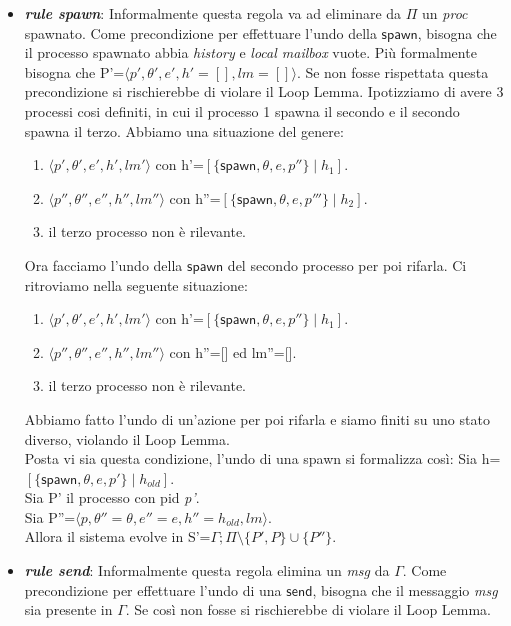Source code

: \documentclass[background.tex]{subfiles}
\begin{document}
	\begin{itemize}
		\item \textit{\textbf{rule spawn}}: Informalmente questa regola va ad eliminare da $\Pi$ un \textit{proc} spawnato. Come precondizione per effettuare l'undo della $\mathsf{spawn}$, bisogna che il processo spawnato abbia \textit{history} e \textit{local mailbox} vuote. Più formalmente bisogna che P'=$\displaystyle \langle p',\theta',e',h'=[],lm=[]\rangle$. Se non fosse rispettata questa precondizione si rischierebbe di violare il Loop Lemma.
		Ipotizziamo di avere 3 processi cosi definiti, in cui il processo 1 spawna il secondo e il secondo spawna il terzo.
		Abbiamo una situazione del genere:
		\begin{enumerate}
			\item $\displaystyle \langle p',\theta',e',h',lm' \rangle$ con h'=$\displaystyle [\{\mathsf{spawn},\theta,e,p''\} \mid h_{1}]$.
			\item  $\displaystyle \langle p'',\theta'',e'',h'',lm''\rangle$ con h''=$\displaystyle[\{\mathsf{spawn},\theta,e,p'''\} \mid h_{2}]$.
			\item il terzo processo non è rilevante.
		\end{enumerate}
		Ora facciamo l'undo della $\mathsf{spawn}$ del secondo processo per poi rifarla.
		Ci ritroviamo nella seguente situazione:
			\begin{enumerate}
			\item $\displaystyle \langle p',\theta',e',h',lm' \rangle$ con h'=$\displaystyle [\{\mathsf{spawn},\theta,e,p''\} \mid h_{1}]$.
			\item $\displaystyle \langle p'',\theta'',e'',h'',lm'' \rangle$ con h''=[] ed lm''=[].
			\item il terzo processo non è rilevante.
		\end{enumerate}
		Abbiamo fatto l'undo di un'azione per poi rifarla e siamo finiti su uno stato diverso, violando il Loop Lemma.\\
		Posta vi sia questa condizione, l'undo di una spawn si formalizza così:
		Sia h=$\displaystyle [\{\mathsf{spawn},\theta,e,p'\} \mid h_{old}]$.\\
		Sia P' il processo con pid \textit{p'}.\\
		Sia P''=$\displaystyle \langle p,\theta'' = \theta,e''=e,h''=h_{old},lm \rangle$.\\
		Allora il sistema evolve in S'=$\displaystyle \Gamma;\Pi\setminus\{P',P\}\cup\{P''\}$.
		\item \textit{\textbf{rule send}}: Informalmente questa regola elimina un \textit{msg} da $\Gamma$. Come precondizione per effettuare l'undo di una $\mathsf{send}$, bisogna che il messaggio \textit{msg} sia presente in $\Gamma$. Se così non fosse si rischierebbe di violare il Loop Lemma.

\end{itemize}
\end{document}
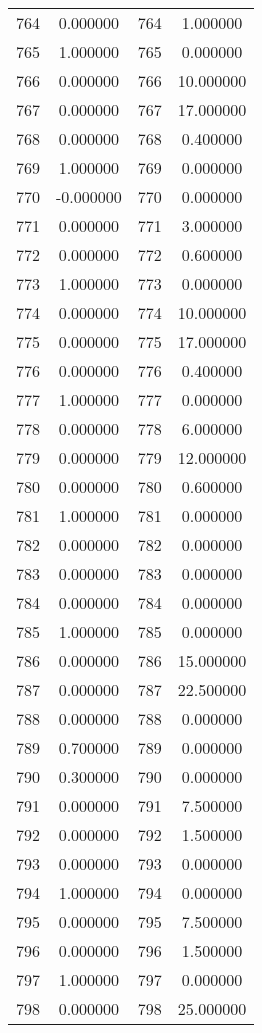 \documentclass[12pt]{article}
\begin{document}
\begin{longtable}{@{}cccc@{}}
764 & 0.000000 & 764 & 1.000000 \\
765 & 1.000000 & 765 & 0.000000 \\
766 & 0.000000 & 766 & 10.000000 \\
767 & 0.000000 & 767 & 17.000000 \\
768 & 0.000000 & 768 & 0.400000 \\
769 & 1.000000 & 769 & 0.000000 \\
770 & -0.000000 & 770 & 0.000000 \\
771 & 0.000000 & 771 & 3.000000 \\
772 & 0.000000 & 772 & 0.600000 \\
773 & 1.000000 & 773 & 0.000000 \\
774 & 0.000000 & 774 & 10.000000 \\
775 & 0.000000 & 775 & 17.000000 \\
776 & 0.000000 & 776 & 0.400000 \\
777 & 1.000000 & 777 & 0.000000 \\
778 & 0.000000 & 778 & 6.000000 \\
779 & 0.000000 & 779 & 12.000000 \\
780 & 0.000000 & 780 & 0.600000 \\
781 & 1.000000 & 781 & 0.000000 \\
782 & 0.000000 & 782 & 0.000000 \\
783 & 0.000000 & 783 & 0.000000 \\
784 & 0.000000 & 784 & 0.000000 \\
785 & 1.000000 & 785 & 0.000000 \\
786 & 0.000000 & 786 & 15.000000 \\
787 & 0.000000 & 787 & 22.500000 \\
788 & 0.000000 & 788 & 0.000000 \\
789 & 0.700000 & 789 & 0.000000 \\
790 & 0.300000 & 790 & 0.000000 \\
791 & 0.000000 & 791 & 7.500000 \\
792 & 0.000000 & 792 & 1.500000 \\
793 & 0.000000 & 793 & 0.000000 \\
794 & 1.000000 & 794 & 0.000000 \\
795 & 0.000000 & 795 & 7.500000 \\
796 & 0.000000 & 796 & 1.500000 \\
797 & 1.000000 & 797 & 0.000000 \\
798 & 0.000000 & 798 & 25.000000 \\

\end{longtable}
\end{document}
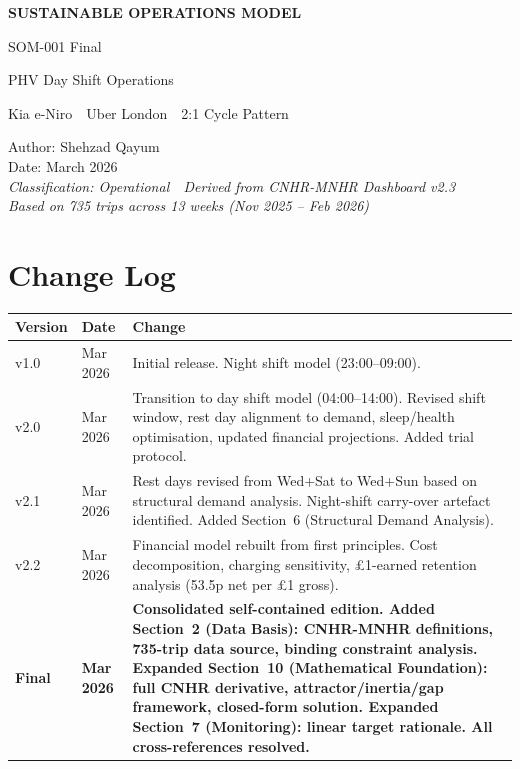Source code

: \documentclass[a4paper,11pt]{article}
\begin{document}
\begin{titlepage}
\centering
\vspace*{6cm}
{\Huge\bfseries\color{headblue} SUSTAINABLE OPERATIONS MODEL\par}
\vspace{0.5cm}
{\Large\color{accentblue} SOM-001 Final\par}
\vspace{1.5cm}
{\large PHV Day Shift Operations\par}
{\color{accentblue} Kia e-Niro~\textbullet{}~Uber London~\textbullet{}~2:1 Cycle Pattern\par}
\vspace{2cm}
Author: Shehzad Qayum\\
Date: March 2026\\
\vspace{0.8cm}
{\small\itshape\color{accentblue} Classification: Operational~\textbullet{}~Derived from CNHR-MNHR Dashboard v2.3\\
Based on 735 trips across 13 weeks (Nov 2025 -- Feb 2026)}
\end{titlepage}

\section*{Change Log}

\begin{tabularx}{\textwidth}{l l X}
\toprule
\textbf{Version} & \textbf{Date} & \textbf{Change} \\
\midrule
v1.0 & Mar 2026 & Initial release. Night shift model (23:00--09:00). \\
v2.0 & Mar 2026 & Transition to day shift model (04:00--14:00). Revised shift window, rest day alignment to demand, sleep/health optimisation, updated financial projections. Added trial protocol. \\
v2.1 & Mar 2026 & Rest days revised from Wed+Sat to Wed+Sun based on structural demand analysis. Night-shift carry-over artefact identified. Added Section~6 (Structural Demand Analysis). \\
v2.2 & Mar 2026 & Financial model rebuilt from first principles. Cost decomposition, charging sensitivity, \pounds1-earned retention analysis (53.5p net per \pounds1 gross). \\
\textbf{Final} & \textbf{Mar 2026} & \textbf{Consolidated self-contained edition. Added Section~2 (Data Basis): CNHR-MNHR definitions, 735-trip data source, binding constraint analysis. Expanded Section~10 (Mathematical Foundation): full CNHR derivative, attractor/inertia/gap framework, closed-form solution. Expanded Section~7 (Monitoring): linear target rationale. All cross-references resolved.} \\
\bottomrule
\end{tabularx}
\end{document}
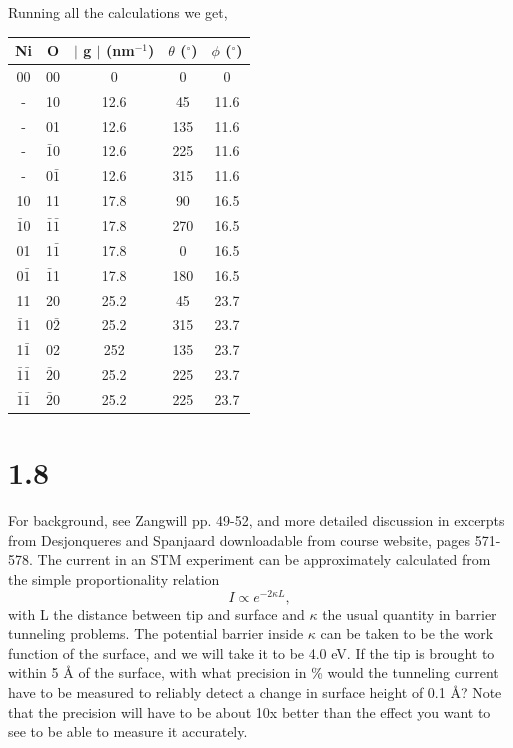 \documentclass[12pt]{article}
\renewcommand{\=}[1]{\stackrel{#1}{=}} %
\theoremstyle{definition}
\theoremstyle{remark}
\begin{document}
Running all the calculations we get,
\begin{center}
 \begin{tabular}{||c c c c c||} 
 \hline
 Ni & O & $\vert$ g $\vert$ (nm$^{-1}$) & $\theta$ ($^\circ$) & $\phi$ ($^\circ$)\\ [0.5ex] 
 \hline\hline
 00 & 00 & 0 & 0 & 0 \\[1ex] 
 - & 10 & 12.6 & 45 & 11.6 \\[1ex] 
 - & 01 & 12.6 & 135 & 11.6 \\[1ex] 
 - & $\bar{1}$0 & 12.6 & 225 & 11.6 \\[1ex] 
 - & 0$\bar{1}$ & 12.6 & 315 & 11.6 \\[1ex] 
 10 & 11 & 17.8 & 90 & 16.5 \\[1ex] 
 $\bar{1}0$ & $\bar{1}\bar{1}$ & 17.8 & 270 & 16.5 \\[1ex] 
 01 & 1$\bar{1}$ & 17.8 & 0 & 16.5 \\[1ex] 
 0$\bar{1}$ & $\bar{1}$1 & 17.8 & 180 & 16.5 \\[1ex] 
 11 & 20 & 25.2 & 45 & 23.7 \\[1ex] 
 $\bar{1}$1 & 0$\bar{2}$ & 25.2 & 315 & 23.7 \\[1ex] 
 1$\bar{1}$ & 02 & 252 & 135 & 23.7 \\[1ex] 
 $\bar{1}\bar{1}$ & $\bar{2}$0 & 25.2 & 225 & 23.7 \\[1ex] 
 $\bar{1}\bar{1}$ & $\bar{2}0$ & 25.2 & 225 & 23.7 \\ [2ex] 
 \hline
\end{tabular}
\end{center}


\newpage
\section*{1.8}
\begin{bclogo}[logo=\bcquestion , barre=none]
\newline
For background, see Zangwill pp. 49-52, and more detailed discussion in excerpts from Desjonqueres and Spanjaard downloadable from course website, pages 571-578.
The current in an STM experiment can be approximately calculated from the simple proportionality relation
\[
	I \propto e^{-2\kappa L},
\]
with L the distance between tip and surface and $\kappa$ the usual quantity in barrier tunneling problems. The potential barrier inside $\kappa$ can be taken to be the work function of the surface, and we will take it to be 4.0 eV.
\vspace{2mm}
\newline
If the tip is brought to within 5 Å of the surface, with what precision in \% would the tunneling current have to be measured to reliably detect a change in surface height of 0.1 Å? Note that the precision will have to be about 10x better than the effect you want to see to be able to measure it accurately.
\end{bclogo}
\vspace{2cm}
\end{document}
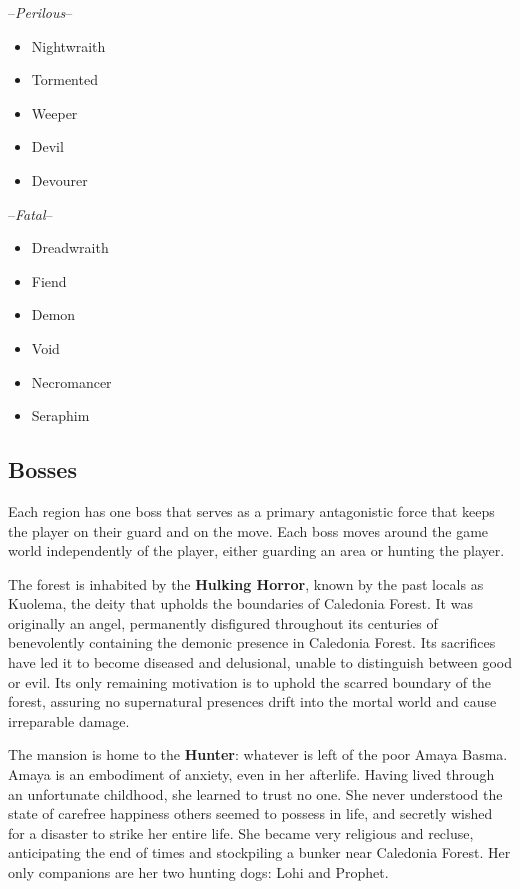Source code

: \documentclass[11pt]{article}
\begin{document}
	--\textit{Perilous}--
	\begin{itemize}
		\item Nightwraith
		\item Tormented
		\item Weeper
		\item Devil
		\item Devourer
	\end{itemize}
	
	--\textit{Fatal}--
	\begin{itemize}
		\item Dreadwraith
		\item Fiend
		\item Demon
		\item Void
		\item Necromancer
		\item Seraphim
	\end{itemize}
	
	\subsection{Bosses}
	
	Each region has one boss that serves as a primary antagonistic force that keeps the player on their guard and on the move. Each boss moves around the game world independently of the player, either guarding an area or hunting the player.\newline
	
	The forest is inhabited by the \textbf{Hulking Horror}, known by the past locals as Kuolema, the deity that upholds the boundaries of Caledonia Forest. It was originally an angel, permanently disfigured throughout its centuries of benevolently containing the demonic presence in Caledonia Forest. Its sacrifices have led it to become diseased and delusional, unable to distinguish between good or evil. Its only remaining motivation is to uphold the scarred boundary of the forest, assuring no supernatural presences drift into the mortal world and cause irreparable damage.\newline
	
	The mansion is home to the \textbf{Hunter}: whatever is left of the poor Amaya Basma. Amaya is an embodiment of anxiety, even in her afterlife. Having lived through an unfortunate childhood, she learned to trust no one. She never understood the state of carefree happiness others seemed to possess in life, and secretly wished for a disaster to strike her entire life. She became very religious and recluse, anticipating the end of times and stockpiling a bunker near Caledonia Forest. Her only companions are her two hunting dogs: Lohi and Prophet.
\end{document}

··········

#### About this task:
Provide only the number of lines in the records containing the string "rifarla".

#### Response area:
2